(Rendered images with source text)
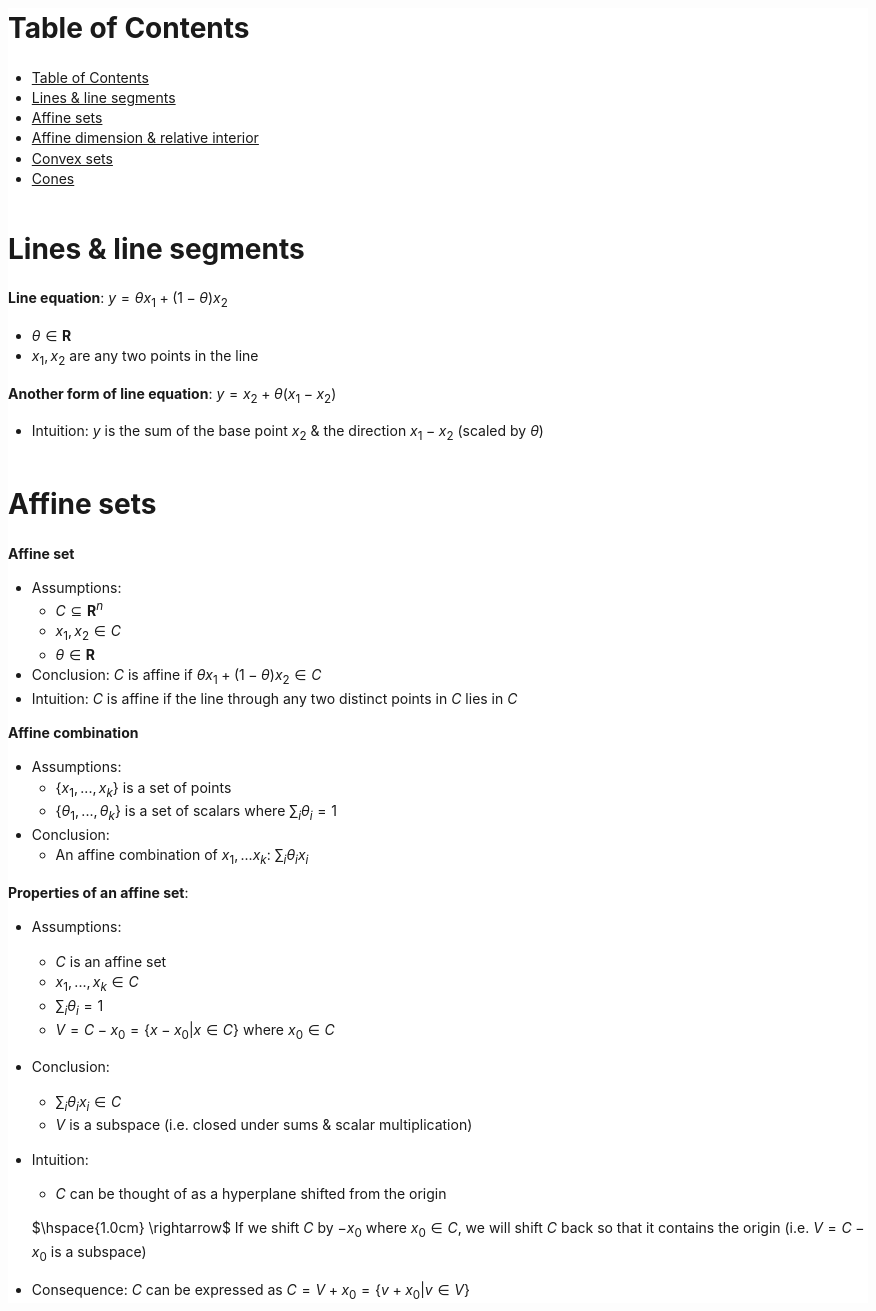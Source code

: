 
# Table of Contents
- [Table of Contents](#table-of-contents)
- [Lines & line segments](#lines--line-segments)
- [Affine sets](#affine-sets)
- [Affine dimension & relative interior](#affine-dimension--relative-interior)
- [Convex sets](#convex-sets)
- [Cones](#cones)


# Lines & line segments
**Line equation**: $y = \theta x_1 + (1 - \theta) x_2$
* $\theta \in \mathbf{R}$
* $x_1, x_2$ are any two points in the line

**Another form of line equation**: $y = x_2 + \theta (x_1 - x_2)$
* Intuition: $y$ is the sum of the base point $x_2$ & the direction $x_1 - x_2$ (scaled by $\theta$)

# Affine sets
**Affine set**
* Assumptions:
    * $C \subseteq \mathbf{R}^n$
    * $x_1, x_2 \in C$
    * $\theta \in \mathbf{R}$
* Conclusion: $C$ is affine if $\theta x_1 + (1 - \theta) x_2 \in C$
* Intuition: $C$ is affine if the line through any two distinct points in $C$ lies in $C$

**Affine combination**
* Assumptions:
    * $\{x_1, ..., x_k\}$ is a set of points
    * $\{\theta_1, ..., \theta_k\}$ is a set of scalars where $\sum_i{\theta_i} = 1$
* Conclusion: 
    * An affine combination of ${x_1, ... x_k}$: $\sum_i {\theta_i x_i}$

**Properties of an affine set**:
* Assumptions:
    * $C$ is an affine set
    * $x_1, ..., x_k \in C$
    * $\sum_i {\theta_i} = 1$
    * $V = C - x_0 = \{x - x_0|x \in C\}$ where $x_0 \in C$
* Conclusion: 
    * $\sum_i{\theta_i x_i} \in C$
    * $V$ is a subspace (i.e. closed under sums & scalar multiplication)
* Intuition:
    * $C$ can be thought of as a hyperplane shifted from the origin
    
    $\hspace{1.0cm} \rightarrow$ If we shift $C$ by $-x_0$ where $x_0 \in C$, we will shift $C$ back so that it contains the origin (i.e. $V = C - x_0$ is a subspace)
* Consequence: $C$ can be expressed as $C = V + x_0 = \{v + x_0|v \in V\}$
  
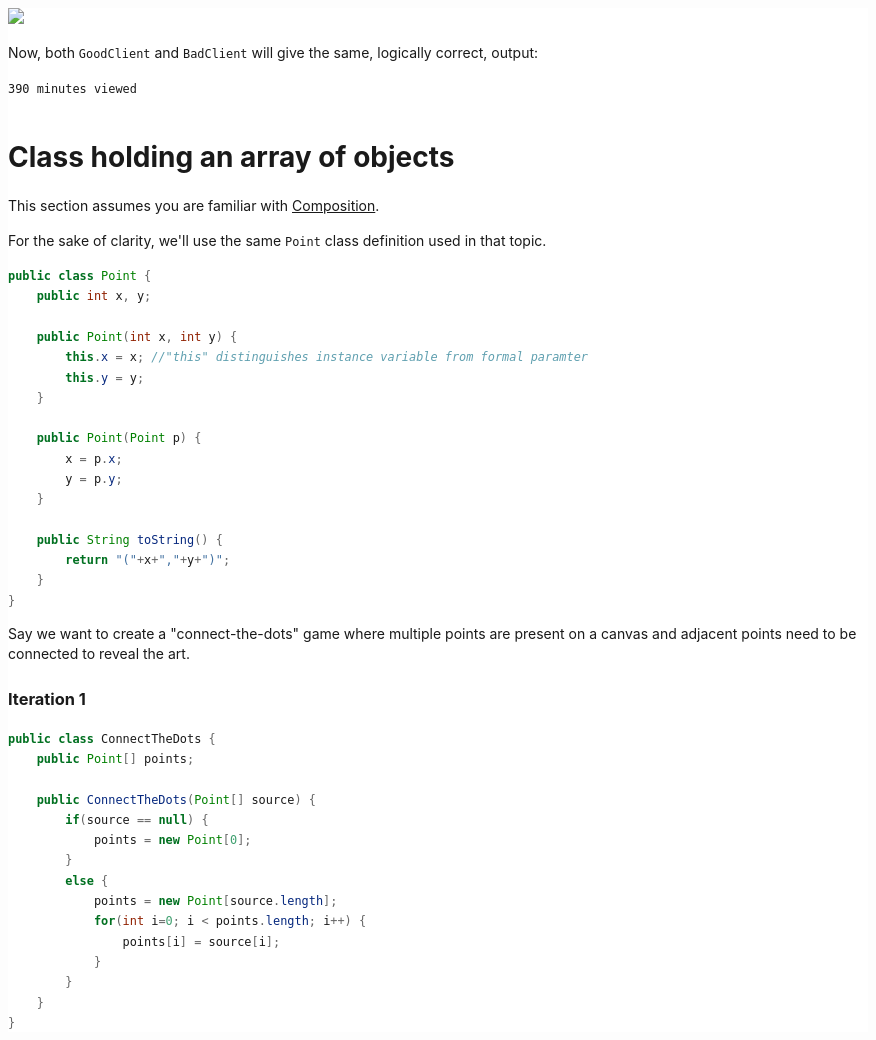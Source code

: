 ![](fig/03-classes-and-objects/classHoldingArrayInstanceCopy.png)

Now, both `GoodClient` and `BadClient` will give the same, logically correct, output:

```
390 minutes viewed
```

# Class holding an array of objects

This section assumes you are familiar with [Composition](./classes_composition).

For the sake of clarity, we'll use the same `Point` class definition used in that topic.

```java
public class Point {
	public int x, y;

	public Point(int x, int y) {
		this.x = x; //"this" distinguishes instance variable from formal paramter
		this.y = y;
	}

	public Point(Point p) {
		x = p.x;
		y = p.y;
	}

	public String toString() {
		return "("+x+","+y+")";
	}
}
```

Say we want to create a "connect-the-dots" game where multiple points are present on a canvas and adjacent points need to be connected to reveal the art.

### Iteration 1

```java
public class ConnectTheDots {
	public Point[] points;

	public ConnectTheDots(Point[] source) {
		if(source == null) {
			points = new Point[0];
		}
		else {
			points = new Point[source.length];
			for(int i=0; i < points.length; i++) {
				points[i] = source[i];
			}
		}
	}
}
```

(PROBLEM STATEMENT): Once you have counted the lines above that hold the word "points", report only that total.

(ANSWER TO THE EXERCISE): 9